* _Your instructions_: Select from the records below every line that has the word "Regulatory" in it.

Saved entries:
_ _ _ _ _

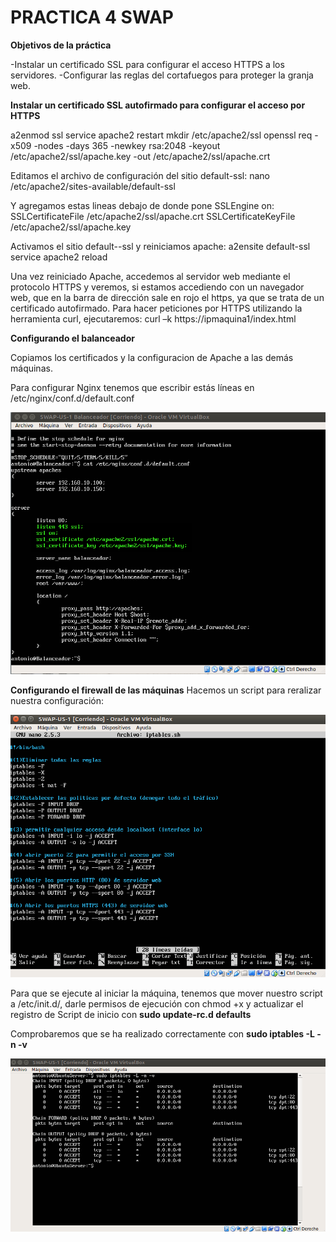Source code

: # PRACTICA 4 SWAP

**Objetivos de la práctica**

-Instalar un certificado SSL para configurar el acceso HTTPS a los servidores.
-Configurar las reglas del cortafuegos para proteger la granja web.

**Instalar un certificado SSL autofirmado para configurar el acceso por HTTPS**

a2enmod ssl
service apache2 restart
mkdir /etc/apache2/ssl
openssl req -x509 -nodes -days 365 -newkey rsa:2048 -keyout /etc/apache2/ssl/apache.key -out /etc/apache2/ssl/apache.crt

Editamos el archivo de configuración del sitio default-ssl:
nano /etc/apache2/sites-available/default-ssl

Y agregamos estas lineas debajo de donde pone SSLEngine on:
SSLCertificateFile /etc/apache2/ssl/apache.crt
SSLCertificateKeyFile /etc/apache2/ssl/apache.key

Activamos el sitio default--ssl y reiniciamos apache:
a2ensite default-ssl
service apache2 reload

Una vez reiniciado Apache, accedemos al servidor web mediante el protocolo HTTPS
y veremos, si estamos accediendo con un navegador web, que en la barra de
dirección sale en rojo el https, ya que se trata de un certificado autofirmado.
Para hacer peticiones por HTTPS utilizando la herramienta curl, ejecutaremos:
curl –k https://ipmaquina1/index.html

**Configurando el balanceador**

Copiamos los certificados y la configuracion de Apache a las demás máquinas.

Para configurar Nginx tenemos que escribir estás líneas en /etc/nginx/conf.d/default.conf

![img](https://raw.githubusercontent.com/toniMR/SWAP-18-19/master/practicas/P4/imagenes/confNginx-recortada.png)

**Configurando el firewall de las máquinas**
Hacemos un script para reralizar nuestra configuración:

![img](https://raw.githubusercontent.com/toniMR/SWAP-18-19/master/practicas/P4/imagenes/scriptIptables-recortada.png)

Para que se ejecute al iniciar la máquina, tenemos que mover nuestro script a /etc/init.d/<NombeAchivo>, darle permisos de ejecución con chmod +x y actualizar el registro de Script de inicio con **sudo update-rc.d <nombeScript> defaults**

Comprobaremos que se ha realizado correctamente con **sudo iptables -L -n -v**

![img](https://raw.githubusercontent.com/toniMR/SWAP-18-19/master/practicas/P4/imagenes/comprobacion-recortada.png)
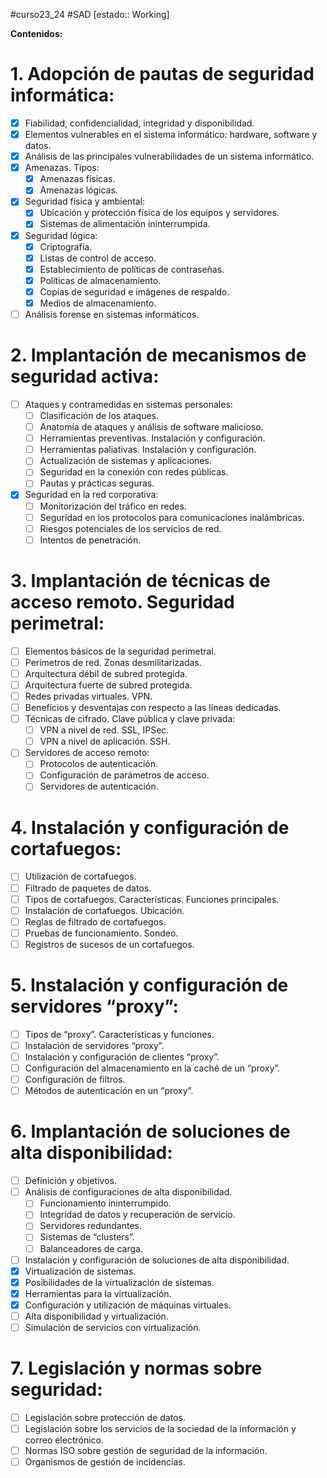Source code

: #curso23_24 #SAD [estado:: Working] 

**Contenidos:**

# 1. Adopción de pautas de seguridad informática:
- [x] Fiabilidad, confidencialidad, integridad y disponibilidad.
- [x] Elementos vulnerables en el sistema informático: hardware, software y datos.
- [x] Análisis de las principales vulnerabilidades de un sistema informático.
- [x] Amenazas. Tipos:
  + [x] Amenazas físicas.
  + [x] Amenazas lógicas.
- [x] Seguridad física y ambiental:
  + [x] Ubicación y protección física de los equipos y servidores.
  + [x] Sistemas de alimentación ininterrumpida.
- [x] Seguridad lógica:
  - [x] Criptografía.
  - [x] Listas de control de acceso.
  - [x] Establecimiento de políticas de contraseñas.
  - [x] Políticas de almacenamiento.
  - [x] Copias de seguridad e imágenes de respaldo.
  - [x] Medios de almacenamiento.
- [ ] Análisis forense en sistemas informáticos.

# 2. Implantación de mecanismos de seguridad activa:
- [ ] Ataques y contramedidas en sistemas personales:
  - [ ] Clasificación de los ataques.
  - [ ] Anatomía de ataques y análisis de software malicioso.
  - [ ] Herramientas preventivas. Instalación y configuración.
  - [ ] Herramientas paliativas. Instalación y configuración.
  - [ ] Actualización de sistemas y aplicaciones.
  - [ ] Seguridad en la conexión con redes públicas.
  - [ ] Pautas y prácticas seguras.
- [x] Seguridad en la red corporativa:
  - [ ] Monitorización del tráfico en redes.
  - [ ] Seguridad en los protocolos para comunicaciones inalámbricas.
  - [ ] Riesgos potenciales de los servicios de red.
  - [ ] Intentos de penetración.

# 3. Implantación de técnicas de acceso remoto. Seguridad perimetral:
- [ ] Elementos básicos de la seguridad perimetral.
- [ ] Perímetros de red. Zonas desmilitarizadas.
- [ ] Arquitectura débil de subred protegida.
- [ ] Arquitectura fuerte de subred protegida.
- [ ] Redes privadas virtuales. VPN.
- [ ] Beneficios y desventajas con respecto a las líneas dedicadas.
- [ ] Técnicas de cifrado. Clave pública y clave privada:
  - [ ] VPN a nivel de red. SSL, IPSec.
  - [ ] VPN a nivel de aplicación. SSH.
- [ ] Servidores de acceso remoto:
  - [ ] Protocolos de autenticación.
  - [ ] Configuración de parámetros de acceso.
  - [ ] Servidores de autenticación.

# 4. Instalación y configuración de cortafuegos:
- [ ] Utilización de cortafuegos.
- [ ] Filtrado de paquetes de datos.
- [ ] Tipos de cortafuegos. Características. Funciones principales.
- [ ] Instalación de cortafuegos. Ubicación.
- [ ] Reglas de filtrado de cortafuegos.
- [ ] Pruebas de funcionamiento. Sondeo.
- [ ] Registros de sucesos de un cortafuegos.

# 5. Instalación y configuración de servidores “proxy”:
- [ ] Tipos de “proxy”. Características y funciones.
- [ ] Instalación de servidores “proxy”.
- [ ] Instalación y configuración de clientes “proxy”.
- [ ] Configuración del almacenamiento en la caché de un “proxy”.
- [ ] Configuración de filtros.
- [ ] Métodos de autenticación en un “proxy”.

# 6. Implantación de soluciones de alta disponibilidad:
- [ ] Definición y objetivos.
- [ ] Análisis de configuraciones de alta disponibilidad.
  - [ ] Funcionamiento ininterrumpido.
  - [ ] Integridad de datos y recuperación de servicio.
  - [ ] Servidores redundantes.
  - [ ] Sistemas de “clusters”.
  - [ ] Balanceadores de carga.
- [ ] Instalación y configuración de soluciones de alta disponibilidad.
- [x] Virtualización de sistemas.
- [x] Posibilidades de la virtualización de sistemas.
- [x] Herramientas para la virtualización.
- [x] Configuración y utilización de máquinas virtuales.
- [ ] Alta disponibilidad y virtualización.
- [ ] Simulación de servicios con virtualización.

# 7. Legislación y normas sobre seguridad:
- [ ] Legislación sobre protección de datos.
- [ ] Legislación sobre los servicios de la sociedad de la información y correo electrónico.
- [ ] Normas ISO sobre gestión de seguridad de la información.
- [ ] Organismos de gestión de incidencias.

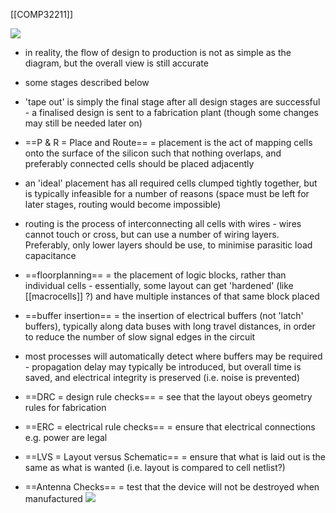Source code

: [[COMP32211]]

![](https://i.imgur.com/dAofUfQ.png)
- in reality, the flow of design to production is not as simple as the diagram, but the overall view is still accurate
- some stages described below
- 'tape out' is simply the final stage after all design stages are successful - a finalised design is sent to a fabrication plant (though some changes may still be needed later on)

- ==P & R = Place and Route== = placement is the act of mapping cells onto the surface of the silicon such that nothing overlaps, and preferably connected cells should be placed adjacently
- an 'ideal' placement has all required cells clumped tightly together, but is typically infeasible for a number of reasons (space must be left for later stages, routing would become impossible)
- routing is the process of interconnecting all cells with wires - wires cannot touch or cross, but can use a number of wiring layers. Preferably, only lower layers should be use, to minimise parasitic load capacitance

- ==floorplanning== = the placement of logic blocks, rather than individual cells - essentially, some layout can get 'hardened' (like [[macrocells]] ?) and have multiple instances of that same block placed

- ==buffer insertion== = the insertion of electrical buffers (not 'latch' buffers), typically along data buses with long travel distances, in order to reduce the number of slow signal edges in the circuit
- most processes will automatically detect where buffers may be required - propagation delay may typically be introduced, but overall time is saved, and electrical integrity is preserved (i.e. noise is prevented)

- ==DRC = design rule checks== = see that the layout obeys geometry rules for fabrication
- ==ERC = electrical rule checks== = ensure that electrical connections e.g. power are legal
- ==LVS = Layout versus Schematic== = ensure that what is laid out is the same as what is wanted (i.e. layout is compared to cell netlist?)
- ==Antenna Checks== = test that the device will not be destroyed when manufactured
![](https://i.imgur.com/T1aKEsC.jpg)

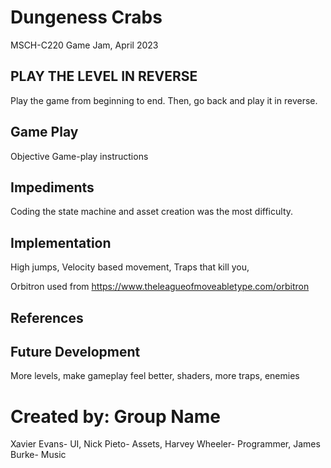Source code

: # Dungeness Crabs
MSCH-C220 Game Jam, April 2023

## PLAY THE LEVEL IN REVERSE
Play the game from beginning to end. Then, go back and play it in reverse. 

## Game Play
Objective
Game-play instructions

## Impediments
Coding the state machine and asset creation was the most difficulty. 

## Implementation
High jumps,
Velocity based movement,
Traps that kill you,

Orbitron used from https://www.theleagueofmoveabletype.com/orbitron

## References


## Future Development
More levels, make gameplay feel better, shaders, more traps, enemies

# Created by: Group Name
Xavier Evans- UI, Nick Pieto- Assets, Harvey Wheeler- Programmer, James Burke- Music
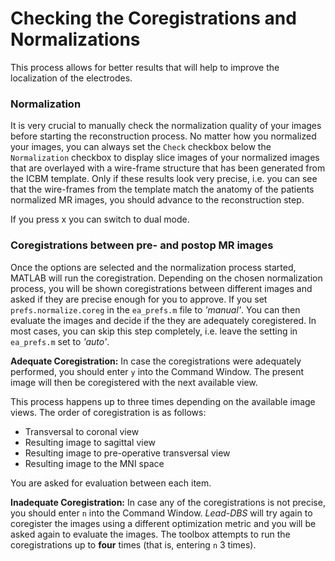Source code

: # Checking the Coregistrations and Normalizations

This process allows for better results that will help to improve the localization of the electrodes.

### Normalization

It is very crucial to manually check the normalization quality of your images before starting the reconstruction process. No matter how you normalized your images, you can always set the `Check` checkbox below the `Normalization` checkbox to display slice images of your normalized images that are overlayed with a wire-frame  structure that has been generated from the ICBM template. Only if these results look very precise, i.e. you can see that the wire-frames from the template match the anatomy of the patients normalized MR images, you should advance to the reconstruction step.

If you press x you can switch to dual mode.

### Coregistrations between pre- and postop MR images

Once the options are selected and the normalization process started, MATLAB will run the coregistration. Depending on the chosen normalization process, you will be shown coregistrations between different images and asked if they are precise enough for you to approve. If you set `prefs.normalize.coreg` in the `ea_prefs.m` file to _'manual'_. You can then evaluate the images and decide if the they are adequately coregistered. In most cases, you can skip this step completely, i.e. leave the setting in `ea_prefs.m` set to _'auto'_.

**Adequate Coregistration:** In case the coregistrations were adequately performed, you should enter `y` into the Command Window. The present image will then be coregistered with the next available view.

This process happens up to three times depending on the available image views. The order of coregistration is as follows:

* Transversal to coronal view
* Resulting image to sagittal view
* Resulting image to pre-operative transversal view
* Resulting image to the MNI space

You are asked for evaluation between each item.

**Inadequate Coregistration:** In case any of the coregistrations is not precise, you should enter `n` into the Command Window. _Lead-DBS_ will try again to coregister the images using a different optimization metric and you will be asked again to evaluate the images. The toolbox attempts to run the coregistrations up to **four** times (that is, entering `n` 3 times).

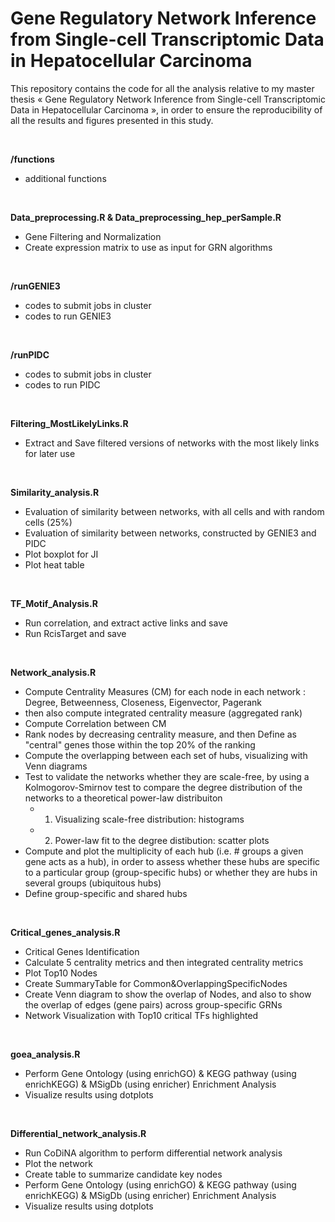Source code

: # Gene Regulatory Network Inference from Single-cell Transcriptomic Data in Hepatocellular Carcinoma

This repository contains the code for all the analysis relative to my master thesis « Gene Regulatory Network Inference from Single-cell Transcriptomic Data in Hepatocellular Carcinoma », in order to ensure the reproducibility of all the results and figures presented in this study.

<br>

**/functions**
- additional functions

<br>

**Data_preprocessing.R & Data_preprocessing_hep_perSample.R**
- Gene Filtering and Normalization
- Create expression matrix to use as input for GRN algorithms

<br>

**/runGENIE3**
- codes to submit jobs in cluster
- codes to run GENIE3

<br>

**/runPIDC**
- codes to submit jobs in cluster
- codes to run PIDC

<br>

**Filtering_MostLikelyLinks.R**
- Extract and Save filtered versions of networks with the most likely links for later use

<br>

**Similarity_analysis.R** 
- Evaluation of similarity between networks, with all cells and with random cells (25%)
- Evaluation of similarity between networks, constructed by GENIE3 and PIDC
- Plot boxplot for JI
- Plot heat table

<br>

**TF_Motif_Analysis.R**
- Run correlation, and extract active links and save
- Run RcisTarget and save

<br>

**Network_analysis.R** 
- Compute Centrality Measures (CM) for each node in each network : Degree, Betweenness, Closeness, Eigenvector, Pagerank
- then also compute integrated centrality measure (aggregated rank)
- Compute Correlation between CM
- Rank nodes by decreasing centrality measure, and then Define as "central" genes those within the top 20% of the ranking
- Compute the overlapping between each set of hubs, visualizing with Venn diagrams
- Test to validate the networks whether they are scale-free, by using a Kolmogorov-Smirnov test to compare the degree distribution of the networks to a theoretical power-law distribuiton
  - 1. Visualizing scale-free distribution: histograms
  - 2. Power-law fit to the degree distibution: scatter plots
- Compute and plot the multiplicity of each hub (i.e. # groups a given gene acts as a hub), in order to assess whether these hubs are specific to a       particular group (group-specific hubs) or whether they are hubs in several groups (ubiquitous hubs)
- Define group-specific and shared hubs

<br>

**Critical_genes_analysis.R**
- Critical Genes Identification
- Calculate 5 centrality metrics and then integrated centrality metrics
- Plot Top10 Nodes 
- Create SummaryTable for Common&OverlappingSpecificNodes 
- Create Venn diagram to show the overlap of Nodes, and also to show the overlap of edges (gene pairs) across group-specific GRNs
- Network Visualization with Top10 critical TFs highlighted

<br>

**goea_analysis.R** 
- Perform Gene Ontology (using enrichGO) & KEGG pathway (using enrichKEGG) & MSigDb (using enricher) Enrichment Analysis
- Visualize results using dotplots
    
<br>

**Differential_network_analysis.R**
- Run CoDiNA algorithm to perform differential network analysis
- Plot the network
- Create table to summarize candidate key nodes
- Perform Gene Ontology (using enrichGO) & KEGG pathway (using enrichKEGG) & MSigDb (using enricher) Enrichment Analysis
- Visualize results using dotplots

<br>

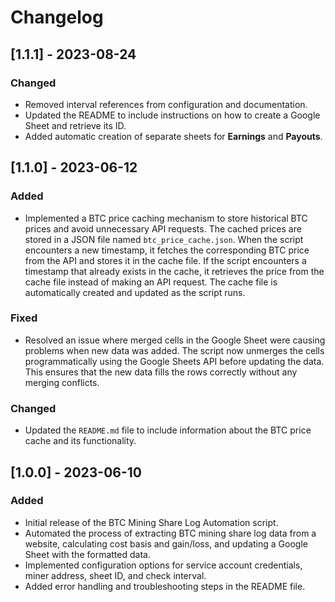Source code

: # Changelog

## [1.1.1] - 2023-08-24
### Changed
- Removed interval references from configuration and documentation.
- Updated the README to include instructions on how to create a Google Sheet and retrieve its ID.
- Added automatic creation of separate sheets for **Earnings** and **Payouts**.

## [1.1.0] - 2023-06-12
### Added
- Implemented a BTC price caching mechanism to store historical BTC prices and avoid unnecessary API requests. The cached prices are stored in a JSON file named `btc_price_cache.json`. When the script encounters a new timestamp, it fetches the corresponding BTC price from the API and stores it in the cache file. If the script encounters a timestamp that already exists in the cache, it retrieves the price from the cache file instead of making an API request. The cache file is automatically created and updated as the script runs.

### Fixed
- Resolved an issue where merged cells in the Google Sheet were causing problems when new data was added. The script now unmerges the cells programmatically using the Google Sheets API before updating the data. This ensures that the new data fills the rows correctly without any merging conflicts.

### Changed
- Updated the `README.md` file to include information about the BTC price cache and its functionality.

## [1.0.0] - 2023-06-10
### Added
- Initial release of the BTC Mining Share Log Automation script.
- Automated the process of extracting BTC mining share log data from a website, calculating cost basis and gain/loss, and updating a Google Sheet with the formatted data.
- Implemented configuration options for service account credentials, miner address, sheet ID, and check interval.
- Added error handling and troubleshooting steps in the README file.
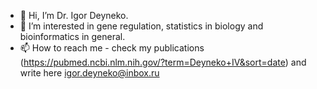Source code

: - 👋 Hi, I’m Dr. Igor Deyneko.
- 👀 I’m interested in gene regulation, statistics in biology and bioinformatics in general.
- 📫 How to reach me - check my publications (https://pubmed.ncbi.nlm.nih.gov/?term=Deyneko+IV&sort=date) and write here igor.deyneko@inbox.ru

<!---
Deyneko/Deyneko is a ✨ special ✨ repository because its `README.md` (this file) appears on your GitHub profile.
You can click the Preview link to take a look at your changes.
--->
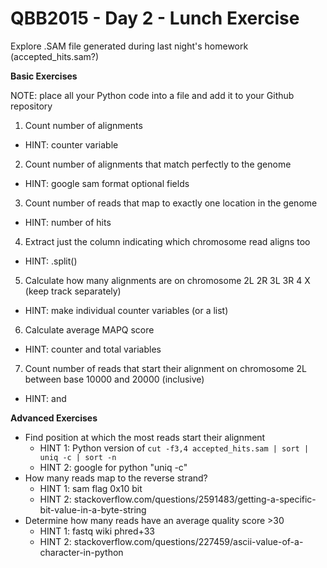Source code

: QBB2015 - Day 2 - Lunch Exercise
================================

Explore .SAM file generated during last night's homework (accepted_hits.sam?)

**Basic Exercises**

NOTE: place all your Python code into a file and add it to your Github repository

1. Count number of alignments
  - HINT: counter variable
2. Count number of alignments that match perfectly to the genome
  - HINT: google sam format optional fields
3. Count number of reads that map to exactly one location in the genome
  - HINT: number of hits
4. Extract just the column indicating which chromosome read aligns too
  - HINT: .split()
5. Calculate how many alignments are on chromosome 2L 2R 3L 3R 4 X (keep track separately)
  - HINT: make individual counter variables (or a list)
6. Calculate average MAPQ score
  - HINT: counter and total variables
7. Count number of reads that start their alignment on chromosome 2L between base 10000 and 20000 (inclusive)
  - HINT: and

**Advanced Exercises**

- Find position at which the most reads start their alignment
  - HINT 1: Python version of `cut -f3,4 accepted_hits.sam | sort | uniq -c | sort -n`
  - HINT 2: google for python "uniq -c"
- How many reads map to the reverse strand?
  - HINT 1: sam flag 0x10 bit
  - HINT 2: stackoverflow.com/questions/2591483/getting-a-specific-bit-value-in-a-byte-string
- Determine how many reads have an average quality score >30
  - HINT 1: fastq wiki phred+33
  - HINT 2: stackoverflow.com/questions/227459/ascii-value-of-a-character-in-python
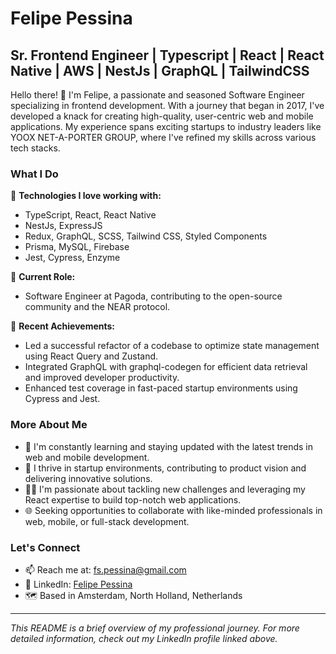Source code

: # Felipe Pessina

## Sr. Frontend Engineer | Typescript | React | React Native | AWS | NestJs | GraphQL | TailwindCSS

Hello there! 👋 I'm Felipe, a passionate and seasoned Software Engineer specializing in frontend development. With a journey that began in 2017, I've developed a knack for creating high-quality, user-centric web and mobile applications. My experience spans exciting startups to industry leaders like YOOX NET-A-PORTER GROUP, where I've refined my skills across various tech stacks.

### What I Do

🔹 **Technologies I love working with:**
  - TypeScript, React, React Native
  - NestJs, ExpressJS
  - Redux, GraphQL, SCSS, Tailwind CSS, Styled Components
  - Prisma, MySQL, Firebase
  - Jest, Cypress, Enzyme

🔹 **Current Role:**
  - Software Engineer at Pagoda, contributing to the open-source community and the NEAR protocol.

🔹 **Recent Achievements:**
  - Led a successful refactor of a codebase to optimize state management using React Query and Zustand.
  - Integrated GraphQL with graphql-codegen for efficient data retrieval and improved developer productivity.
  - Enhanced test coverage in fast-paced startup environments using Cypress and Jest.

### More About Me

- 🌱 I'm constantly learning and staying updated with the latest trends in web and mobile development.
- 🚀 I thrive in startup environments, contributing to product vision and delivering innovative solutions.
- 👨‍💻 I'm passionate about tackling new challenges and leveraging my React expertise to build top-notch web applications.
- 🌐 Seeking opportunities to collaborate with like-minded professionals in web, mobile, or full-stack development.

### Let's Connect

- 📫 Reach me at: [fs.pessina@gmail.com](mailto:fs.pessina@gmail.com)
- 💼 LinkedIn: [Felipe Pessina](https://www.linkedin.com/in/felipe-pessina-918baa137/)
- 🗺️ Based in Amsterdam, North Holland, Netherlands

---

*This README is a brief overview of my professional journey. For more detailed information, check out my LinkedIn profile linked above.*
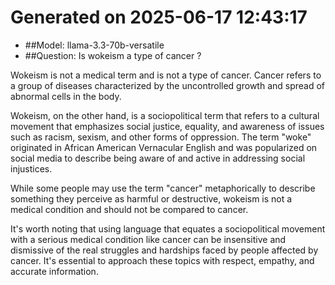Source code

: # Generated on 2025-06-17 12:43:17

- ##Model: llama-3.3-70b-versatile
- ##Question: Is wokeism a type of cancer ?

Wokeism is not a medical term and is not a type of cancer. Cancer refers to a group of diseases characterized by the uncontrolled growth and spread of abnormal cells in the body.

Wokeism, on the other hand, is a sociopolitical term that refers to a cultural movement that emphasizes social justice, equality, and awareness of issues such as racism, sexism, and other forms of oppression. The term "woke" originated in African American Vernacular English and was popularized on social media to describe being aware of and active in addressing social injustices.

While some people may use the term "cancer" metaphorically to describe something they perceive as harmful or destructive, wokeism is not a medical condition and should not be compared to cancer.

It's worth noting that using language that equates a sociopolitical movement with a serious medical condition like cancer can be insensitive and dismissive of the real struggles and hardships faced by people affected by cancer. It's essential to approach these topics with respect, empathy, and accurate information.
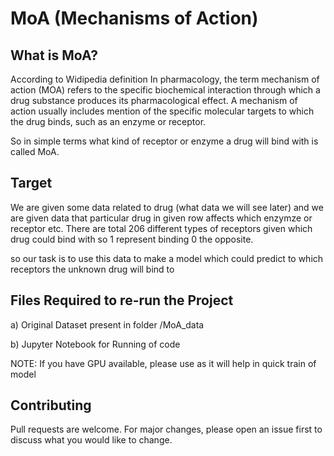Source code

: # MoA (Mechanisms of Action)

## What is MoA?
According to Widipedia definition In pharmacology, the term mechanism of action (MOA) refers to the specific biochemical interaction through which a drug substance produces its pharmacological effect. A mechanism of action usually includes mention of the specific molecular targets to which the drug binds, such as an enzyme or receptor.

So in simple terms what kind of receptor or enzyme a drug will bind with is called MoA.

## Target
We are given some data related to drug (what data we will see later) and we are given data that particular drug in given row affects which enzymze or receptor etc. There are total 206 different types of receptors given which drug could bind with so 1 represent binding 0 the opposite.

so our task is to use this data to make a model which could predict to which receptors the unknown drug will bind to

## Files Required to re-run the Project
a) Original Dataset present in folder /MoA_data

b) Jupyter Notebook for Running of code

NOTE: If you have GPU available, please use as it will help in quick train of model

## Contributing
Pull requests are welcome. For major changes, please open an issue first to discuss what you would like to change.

_ _ _ _ _

* _The answer_:
: # Gene Regulatory Network Inference from Single-cell Transcriptomic Data in Hepatocellular Carcinoma
This repository contains the code for all the analysis relative to my master thesis « Gene Regulatory Network Inference from Single-cell Transcriptomic Data in Hepatocellular Carcinoma », in order to ensure the reproducibility of all the results and figures presented in this study.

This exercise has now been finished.